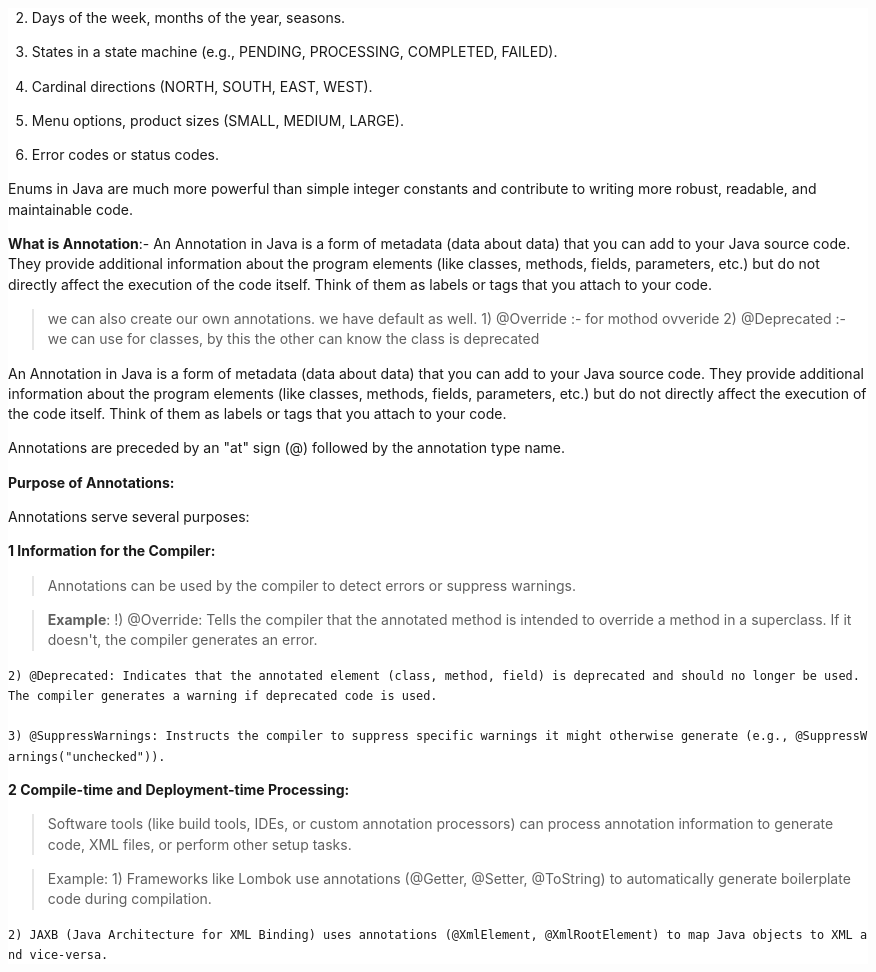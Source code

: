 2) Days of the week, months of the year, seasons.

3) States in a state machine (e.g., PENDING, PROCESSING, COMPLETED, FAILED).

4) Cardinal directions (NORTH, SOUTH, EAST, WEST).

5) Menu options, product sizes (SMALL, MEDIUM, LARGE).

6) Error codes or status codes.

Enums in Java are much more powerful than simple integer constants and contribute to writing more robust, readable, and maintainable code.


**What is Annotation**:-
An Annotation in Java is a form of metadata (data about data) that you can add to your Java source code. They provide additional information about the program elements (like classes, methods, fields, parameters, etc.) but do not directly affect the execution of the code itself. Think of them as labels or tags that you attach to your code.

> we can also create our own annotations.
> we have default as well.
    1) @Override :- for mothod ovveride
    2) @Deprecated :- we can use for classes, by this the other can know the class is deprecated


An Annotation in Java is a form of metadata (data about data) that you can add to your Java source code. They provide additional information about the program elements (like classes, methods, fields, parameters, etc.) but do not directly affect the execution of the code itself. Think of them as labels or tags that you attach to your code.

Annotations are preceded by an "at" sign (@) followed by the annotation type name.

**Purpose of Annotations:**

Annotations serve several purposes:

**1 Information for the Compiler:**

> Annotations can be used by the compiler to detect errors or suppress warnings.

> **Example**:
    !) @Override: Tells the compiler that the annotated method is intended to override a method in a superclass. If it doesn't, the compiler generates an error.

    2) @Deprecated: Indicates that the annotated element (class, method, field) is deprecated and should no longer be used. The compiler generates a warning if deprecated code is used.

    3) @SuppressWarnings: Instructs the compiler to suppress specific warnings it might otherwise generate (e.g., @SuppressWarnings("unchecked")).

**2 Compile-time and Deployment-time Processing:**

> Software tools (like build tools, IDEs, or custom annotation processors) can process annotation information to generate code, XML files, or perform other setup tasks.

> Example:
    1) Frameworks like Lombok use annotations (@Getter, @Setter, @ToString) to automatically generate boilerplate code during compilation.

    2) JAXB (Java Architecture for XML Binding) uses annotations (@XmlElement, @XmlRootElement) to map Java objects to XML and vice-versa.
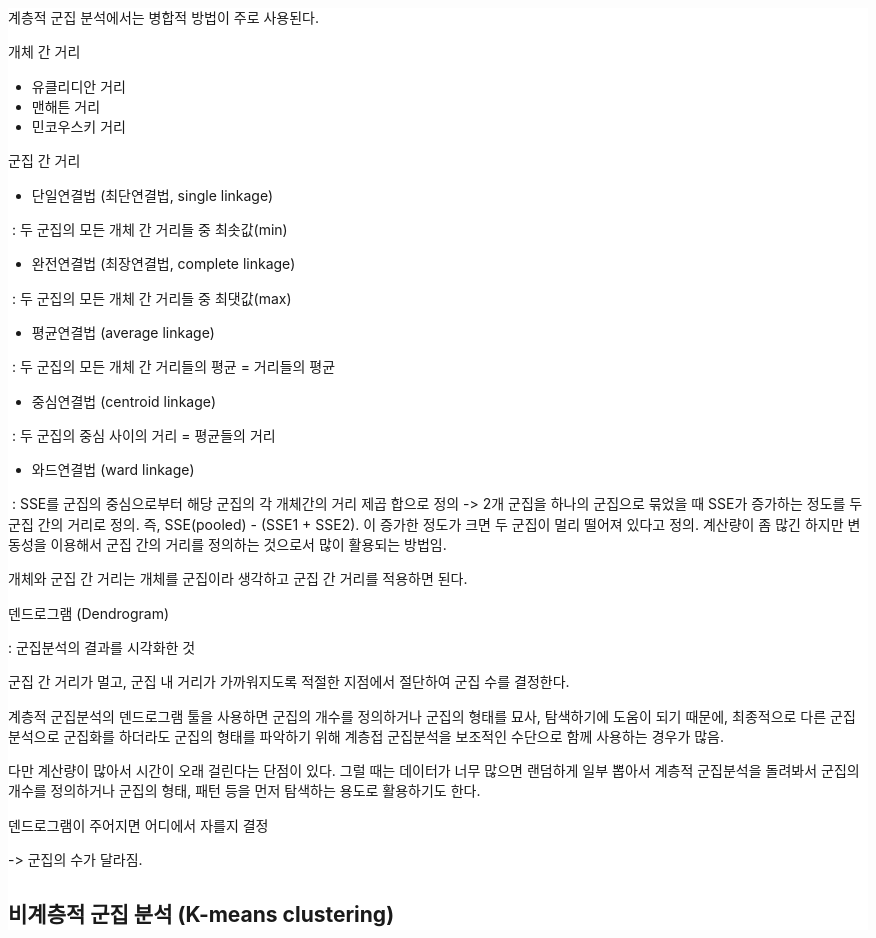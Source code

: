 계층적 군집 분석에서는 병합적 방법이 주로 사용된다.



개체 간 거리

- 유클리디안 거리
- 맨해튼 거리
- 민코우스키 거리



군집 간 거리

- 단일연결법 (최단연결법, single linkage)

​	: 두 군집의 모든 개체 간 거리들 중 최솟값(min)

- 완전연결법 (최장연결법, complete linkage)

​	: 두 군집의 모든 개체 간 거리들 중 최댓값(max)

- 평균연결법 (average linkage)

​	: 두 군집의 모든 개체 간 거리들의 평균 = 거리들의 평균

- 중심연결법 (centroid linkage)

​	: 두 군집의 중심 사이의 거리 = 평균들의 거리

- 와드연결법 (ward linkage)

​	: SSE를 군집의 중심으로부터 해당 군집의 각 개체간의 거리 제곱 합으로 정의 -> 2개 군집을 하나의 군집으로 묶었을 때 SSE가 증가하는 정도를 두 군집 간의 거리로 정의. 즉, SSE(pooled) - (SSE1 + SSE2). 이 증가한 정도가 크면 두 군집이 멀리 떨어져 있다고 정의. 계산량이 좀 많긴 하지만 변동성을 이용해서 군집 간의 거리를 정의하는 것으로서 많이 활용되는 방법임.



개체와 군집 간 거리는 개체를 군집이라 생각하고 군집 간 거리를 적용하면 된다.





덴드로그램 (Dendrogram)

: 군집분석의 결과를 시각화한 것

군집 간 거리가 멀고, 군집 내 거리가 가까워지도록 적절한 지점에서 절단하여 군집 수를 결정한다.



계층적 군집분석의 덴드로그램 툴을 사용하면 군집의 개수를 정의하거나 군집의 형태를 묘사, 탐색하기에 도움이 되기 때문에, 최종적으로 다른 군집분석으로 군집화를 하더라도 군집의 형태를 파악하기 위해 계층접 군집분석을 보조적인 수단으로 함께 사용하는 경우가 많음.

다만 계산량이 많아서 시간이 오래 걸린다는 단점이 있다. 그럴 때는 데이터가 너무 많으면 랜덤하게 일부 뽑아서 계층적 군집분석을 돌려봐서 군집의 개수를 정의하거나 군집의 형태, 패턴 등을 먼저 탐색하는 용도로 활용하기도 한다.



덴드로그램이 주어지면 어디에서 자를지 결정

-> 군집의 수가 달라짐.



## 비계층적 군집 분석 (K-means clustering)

-=-=-

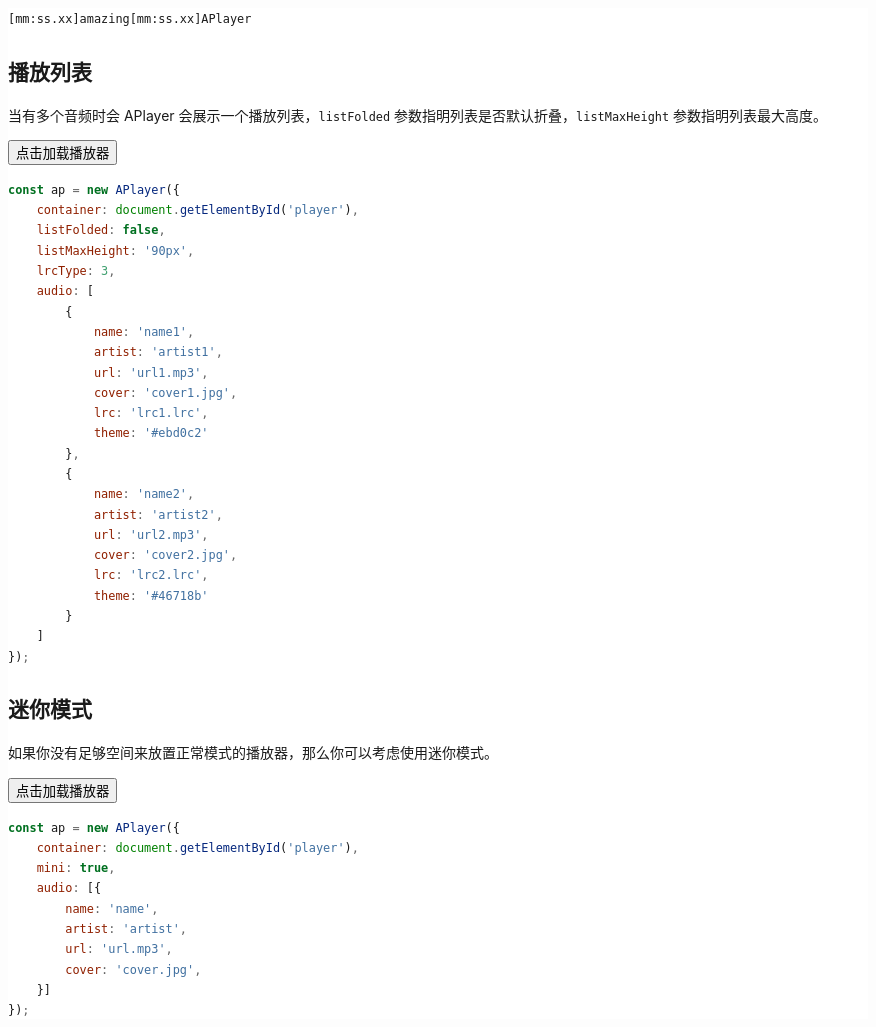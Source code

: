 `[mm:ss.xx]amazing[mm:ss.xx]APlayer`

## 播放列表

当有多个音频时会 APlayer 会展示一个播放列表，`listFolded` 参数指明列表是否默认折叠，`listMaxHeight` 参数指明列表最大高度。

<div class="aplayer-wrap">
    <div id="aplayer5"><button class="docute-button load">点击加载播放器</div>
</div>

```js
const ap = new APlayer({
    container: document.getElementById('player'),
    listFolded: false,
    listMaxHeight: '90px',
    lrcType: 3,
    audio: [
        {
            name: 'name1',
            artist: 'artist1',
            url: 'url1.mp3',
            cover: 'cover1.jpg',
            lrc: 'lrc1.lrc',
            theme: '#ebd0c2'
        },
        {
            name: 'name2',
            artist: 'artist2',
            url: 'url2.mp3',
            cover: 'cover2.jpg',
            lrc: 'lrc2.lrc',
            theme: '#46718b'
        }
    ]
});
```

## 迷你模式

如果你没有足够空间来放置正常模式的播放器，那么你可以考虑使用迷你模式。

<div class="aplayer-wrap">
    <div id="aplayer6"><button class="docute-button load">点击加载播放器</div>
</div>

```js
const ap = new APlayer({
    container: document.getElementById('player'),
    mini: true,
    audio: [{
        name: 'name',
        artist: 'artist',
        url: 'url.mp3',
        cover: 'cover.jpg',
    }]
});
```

-=-=-

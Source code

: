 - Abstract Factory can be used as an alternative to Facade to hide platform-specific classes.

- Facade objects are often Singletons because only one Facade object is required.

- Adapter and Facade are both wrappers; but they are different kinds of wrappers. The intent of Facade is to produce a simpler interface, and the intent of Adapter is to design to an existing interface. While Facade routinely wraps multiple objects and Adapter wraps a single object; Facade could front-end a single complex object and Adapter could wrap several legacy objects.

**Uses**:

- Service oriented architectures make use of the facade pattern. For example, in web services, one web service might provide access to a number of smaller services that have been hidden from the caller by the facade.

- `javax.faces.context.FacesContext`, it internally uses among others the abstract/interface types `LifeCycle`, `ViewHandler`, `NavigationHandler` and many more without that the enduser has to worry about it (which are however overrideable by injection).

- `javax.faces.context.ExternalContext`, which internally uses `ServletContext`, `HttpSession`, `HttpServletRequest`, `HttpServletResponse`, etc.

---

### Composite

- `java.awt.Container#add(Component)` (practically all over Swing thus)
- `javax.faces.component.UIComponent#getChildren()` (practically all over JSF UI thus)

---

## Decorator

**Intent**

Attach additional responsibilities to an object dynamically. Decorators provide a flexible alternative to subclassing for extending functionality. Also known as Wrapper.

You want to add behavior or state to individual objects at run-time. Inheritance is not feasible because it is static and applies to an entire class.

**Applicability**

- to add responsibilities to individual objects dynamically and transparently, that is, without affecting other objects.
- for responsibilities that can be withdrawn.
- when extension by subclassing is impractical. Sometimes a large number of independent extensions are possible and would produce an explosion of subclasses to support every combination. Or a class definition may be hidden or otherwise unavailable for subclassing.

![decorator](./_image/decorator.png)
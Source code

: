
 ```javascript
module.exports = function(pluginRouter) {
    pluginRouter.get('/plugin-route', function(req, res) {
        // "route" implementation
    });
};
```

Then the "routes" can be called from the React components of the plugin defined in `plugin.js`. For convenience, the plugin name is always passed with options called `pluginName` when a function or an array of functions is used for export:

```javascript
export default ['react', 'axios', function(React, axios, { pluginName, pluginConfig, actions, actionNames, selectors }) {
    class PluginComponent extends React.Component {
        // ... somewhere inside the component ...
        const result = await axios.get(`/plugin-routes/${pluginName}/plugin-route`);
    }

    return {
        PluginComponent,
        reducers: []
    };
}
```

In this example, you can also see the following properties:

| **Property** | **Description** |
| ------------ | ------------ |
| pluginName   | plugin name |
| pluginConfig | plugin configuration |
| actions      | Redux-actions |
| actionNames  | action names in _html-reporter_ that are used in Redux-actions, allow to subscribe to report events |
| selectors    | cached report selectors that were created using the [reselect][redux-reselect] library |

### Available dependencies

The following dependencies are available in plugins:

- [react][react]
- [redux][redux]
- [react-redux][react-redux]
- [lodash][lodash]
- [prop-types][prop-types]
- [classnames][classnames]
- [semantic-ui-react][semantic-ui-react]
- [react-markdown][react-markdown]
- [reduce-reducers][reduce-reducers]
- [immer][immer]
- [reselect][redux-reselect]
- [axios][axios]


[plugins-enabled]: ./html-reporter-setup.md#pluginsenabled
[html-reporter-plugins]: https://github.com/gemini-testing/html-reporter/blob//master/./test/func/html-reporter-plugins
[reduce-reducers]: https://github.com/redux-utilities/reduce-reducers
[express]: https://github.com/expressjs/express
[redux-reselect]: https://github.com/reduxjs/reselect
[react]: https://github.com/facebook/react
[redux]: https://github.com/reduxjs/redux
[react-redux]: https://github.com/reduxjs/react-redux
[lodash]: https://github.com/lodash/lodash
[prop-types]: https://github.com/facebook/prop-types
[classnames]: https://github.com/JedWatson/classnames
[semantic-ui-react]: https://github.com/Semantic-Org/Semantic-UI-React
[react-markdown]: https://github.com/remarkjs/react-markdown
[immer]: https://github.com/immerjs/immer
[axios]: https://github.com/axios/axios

-=-=-

Description of the task
Extract the lines of the preceding material that run from the line with "개체와 군집 간 거리는 개체를 군집이라 생각하고 군집 간 거리를 적용하면 된다." through the line with "## 비계층적 군집 분석 (K-means clustering)", inclusive, reproducing them exactly and adding nothing.

Answer space
개체와 군집 간 거리는 개체를 군집이라 생각하고 군집 간 거리를 적용하면 된다.





덴드로그램 (Dendrogram)

: 군집분석의 결과를 시각화한 것

군집 간 거리가 멀고, 군집 내 거리가 가까워지도록 적절한 지점에서 절단하여 군집 수를 결정한다.



계층적 군집분석의 덴드로그램 툴을 사용하면 군집의 개수를 정의하거나 군집의 형태를 묘사, 탐색하기에 도움이 되기 때문에, 최종적으로 다른 군집분석으로 군집화를 하더라도 군집의 형태를 파악하기 위해 계층접 군집분석을 보조적인 수단으로 함께 사용하는 경우가 많음.

다만 계산량이 많아서 시간이 오래 걸린다는 단점이 있다. 그럴 때는 데이터가 너무 많으면 랜덤하게 일부 뽑아서 계층적 군집분석을 돌려봐서 군집의 개수를 정의하거나 군집의 형태, 패턴 등을 먼저 탐색하는 용도로 활용하기도 한다.



덴드로그램이 주어지면 어디에서 자를지 결정

-> 군집의 수가 달라짐.



## 비계층적 군집 분석 (K-means clustering)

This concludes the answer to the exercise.